The Sucker Is You

29 March 2025

There’s a saying: “If you sit in on a poker game and don’t see a sucker, the sucker is you.” Warren Buffet applies it to investing: "If you aren’t certain that you understand and can value your business far better than Mr. Market, you don’t belong in the game."

Buying a dishwasher from Costco is not like this.
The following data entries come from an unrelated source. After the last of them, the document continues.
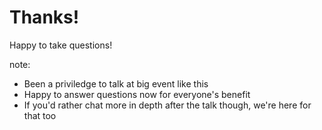 # Thanks!

Happy to take questions!

note:
- Been a priviledge to talk at big event like this
- Happy to answer questions now for everyone's benefit
- If you'd rather chat more in depth after the talk though, we're here for that too
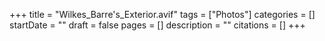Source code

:+++
title = "Wilkes_Barre's_Exterior.avif"
tags = ["Photos"]
categories = []
startDate = ""
draft = false
pages = []
description = ""
citations = []
+++
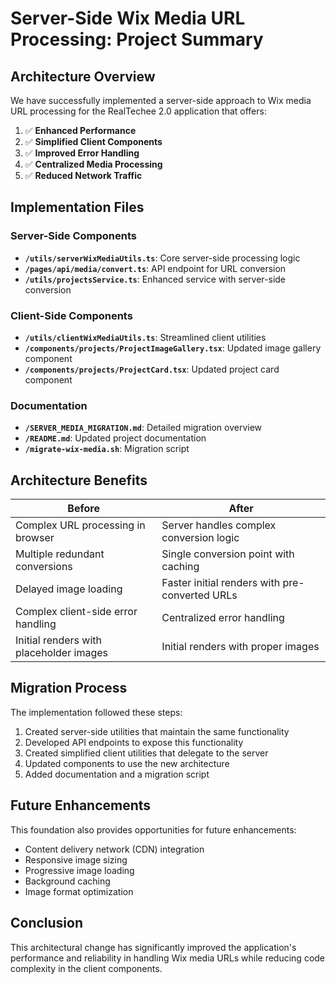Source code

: # Server-Side Wix Media URL Processing: Project Summary

## Architecture Overview

We have successfully implemented a server-side approach to Wix media URL processing for the RealTechee 2.0 application that offers:

1. ✅ **Enhanced Performance**
2. ✅ **Simplified Client Components**
3. ✅ **Improved Error Handling**
4. ✅ **Centralized Media Processing**
5. ✅ **Reduced Network Traffic**

## Implementation Files

### Server-Side Components

- **`/utils/serverWixMediaUtils.ts`**: Core server-side processing logic
- **`/pages/api/media/convert.ts`**: API endpoint for URL conversion
- **`/utils/projectsService.ts`**: Enhanced service with server-side conversion

### Client-Side Components

- **`/utils/clientWixMediaUtils.ts`**: Streamlined client utilities
- **`/components/projects/ProjectImageGallery.tsx`**: Updated image gallery component
- **`/components/projects/ProjectCard.tsx`**: Updated project card component

### Documentation

- **`/SERVER_MEDIA_MIGRATION.md`**: Detailed migration overview
- **`/README.md`**: Updated project documentation
- **`/migrate-wix-media.sh`**: Migration script

## Architecture Benefits

| Before | After |
|--------|-------|
| Complex URL processing in browser | Server handles complex conversion logic |
| Multiple redundant conversions | Single conversion point with caching |
| Delayed image loading | Faster initial renders with pre-converted URLs |
| Complex client-side error handling | Centralized error handling |
| Initial renders with placeholder images | Initial renders with proper images |

## Migration Process

The implementation followed these steps:

1. Created server-side utilities that maintain the same functionality
2. Developed API endpoints to expose this functionality
3. Created simplified client utilities that delegate to the server
4. Updated components to use the new architecture
5. Added documentation and a migration script

## Future Enhancements

This foundation also provides opportunities for future enhancements:

- Content delivery network (CDN) integration
- Responsive image sizing
- Progressive image loading
- Background caching
- Image format optimization

## Conclusion

This architectural change has significantly improved the application's performance and reliability in handling Wix media URLs while reducing code complexity in the client components.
At Costco, you can trust that whatever’s on the shelves is a pretty good deal.

But if someone on the street offers you a deal on a dishwasher, then unless you’re a dishwasher expert—unless you’re familiar with the particular model of dishwasher, unless you understand its efficiency and reliability and longevity and whatever else, unless you know you’re getting a good deal—well, you’re getting scammed.
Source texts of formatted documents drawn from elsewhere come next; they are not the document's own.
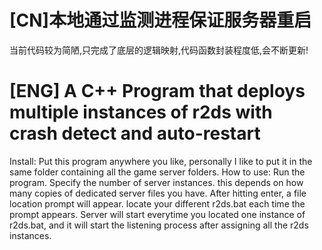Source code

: # [CN]本地通过监测进程保证服务器重启
当前代码较为简陋,只完成了底层的逻辑映射,代码函数封装程度低,会不断更新!

# [ENG] A C++ Program that deploys multiple instances of r2ds with crash detect and auto-restart
Install:
Put this program anywhere you like, personally I like to put it in the same folder containing all the game server folders.
How to use:
Run the program.
Specify the number of server instances. this depends on how many copies of dedicated server files you have.
After hitting enter, a file location prompt will appear. locate your different r2ds.bat each time the prompt appears.
Server will start everytime you located one instance of r2ds.bat, and it will start the listening process after assigning all the r2ds instances.
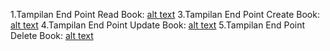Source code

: 1.Tampilan End Point Read Book:
    [alt text](image.png)
3.Tampilan End Point Create Book:
    [alt text](image-1.png)
4.Tampilan End Point Update Book:
   [alt text](image-2.png)
5.Tampilan End Point Delete Book:
   [alt text](image-3.png)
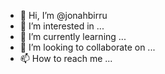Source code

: - 👋 Hi, I’m @jonahbirru
- 👀 I’m interested in ...
- 🌱 I’m currently learning ...
- 💞️ I’m looking to collaborate on ...
- 📫 How to reach me ...

<!---
jonahbirru/jonahbirru is a ✨ special ✨ repository because its `README.md` (this file) appears on your GitHub profile.
You can click the Preview link to take a look at your changes.
--->
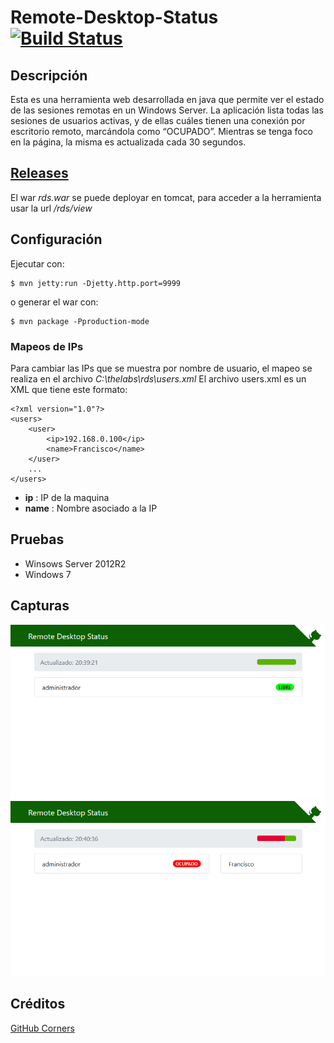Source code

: # Remote-Desktop-Status [![Build Status](https://travis-ci.org/thelabs-dev/Remote-Desktop-Status.svg?branch=master)](https://travis-ci.org/thelabs-dev/Remote-Desktop-Status)

## Descripción
Esta es una herramienta web desarrollada en java que permite ver el estado de las sesiones remotas en un Windows Server.
La aplicación lista todas las sesiones de usuarios activas, y de ellas cuáles tienen una conexión por escritorio remoto, marcándola como “OCUPADO”.
Mientras se tenga foco en la página, la misma es actualizada cada 30 segundos.

## [Releases](https://github.com/thelabs-dev/Remote-Desktop-Status/releases)


El war _rds.war_ se puede deployar en tomcat, para acceder a la herramienta usar la url _/rds/view_

## Configuración
Ejecutar con:

    $ mvn jetty:run -Djetty.http.port=9999
  
o generar el war con:

    $ mvn package -Pproduction-mode

### Mapeos de IPs
Para cambiar las IPs que se muestra por nombre de usuario, el mapeo se realiza en el archivo _C:\thelabs\rds\users.xml_
El archivo users.xml es un XML que tiene este formato:

    <?xml version="1.0"?>
    <users>
        <user>
            <ip>192.168.0.100</ip>
            <name>Francisco</name>
        </user>
        ...
    </users>	

* **ip** : IP de la maquina
* **name** : Nombre asociado a la IP

## Pruebas
- Winsows Server 2012R2
- Windows 7


## Capturas
![alt text](https://raw.githubusercontent.com/thelabs-dev/Remote-Desktop-Status/master/readme/img_1.png)
![alt text](https://raw.githubusercontent.com/thelabs-dev/Remote-Desktop-Status/master/readme/img_2.png)

## Créditos
[GitHub Corners](https://github.com/tholman/github-corners)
The key characteristics of this kind of situation (which economists would call an information asymmetry) are that the counterparty is in it for themselves and they know much more than you do.
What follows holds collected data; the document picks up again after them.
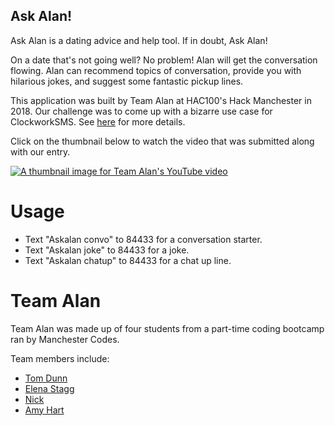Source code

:## Ask Alan!

Ask Alan is a dating advice and help tool. If in doubt, Ask Alan!

On a date that's not going well? No problem! Alan will get the conversation flowing. Alan can recommend topics of conversation, provide you with hilarious jokes, and suggest some fantastic pickup lines.

This application was built by Team Alan at HAC100's Hack Manchester in 2018. Our challenge was to come up with a bizarre use case for ClockworkSMS. See [here](https://www.clockworksms.com/blog/hack-manchester-2018/ "Read about the challenge on the ClockworkSMS website") for more details. 

Click on the thumbnail below to watch the video that was submitted along with our entry.

[![A thumbnail image for Team Alan's YouTube video](http://img.youtube.com/vi/gPFa4vGKGjk/0.jpg)](http://www.youtube.com/watch?v=gPFa4vGKGjk "Watch Team Alan's competition entry video on YouTube")

# Usage

* Text "Askalan convo" to 84433 for a conversation starter.
* Text "Askalan joke" to 84433 for a joke.
* Text "Askalan chatup" to 84433 for a chat up line.

# Team Alan

Team Alan was made up of four students from a part-time coding bootcamp ran by Manchester Codes.

Team members include:
* [Tom Dunn](https://github.com/breakfastmeansbreakfast/ "Tom's GitHub page")
* [Elena Stagg](https://github.com/elenastagg "Elena's GitHub page")
* [Nick](https://github.com/Codenivore "Nick's GitHub page")
* [Amy Hart](https://github.com/amy-hart "Amy's GitHub page")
If those things are true, then you better deeply understand what kind of deal you’re getting—or else the sucker is you.

Here are some situations where this kind of thinking is useful:

  • If you didn’t understand the waiver you signed, assume the terms are maximally unfavorable to you.
  • If you don’t know your startup equity will be worth something in an exit, assume it’s worthless.
  • If you don’t know your insurance will pay out for X, assume it won’t.
  • If you don’t know that “free-range” is a meaningful label, assume it isn’t.
  • If you don’t know your carbon offsets will counterfactually reduce carbon emissions, assume they won’t.

Deep understanding doesn’t need to mean doing your own research; it might just mean having trustworthy sources and advisors. But you better know you can trust them.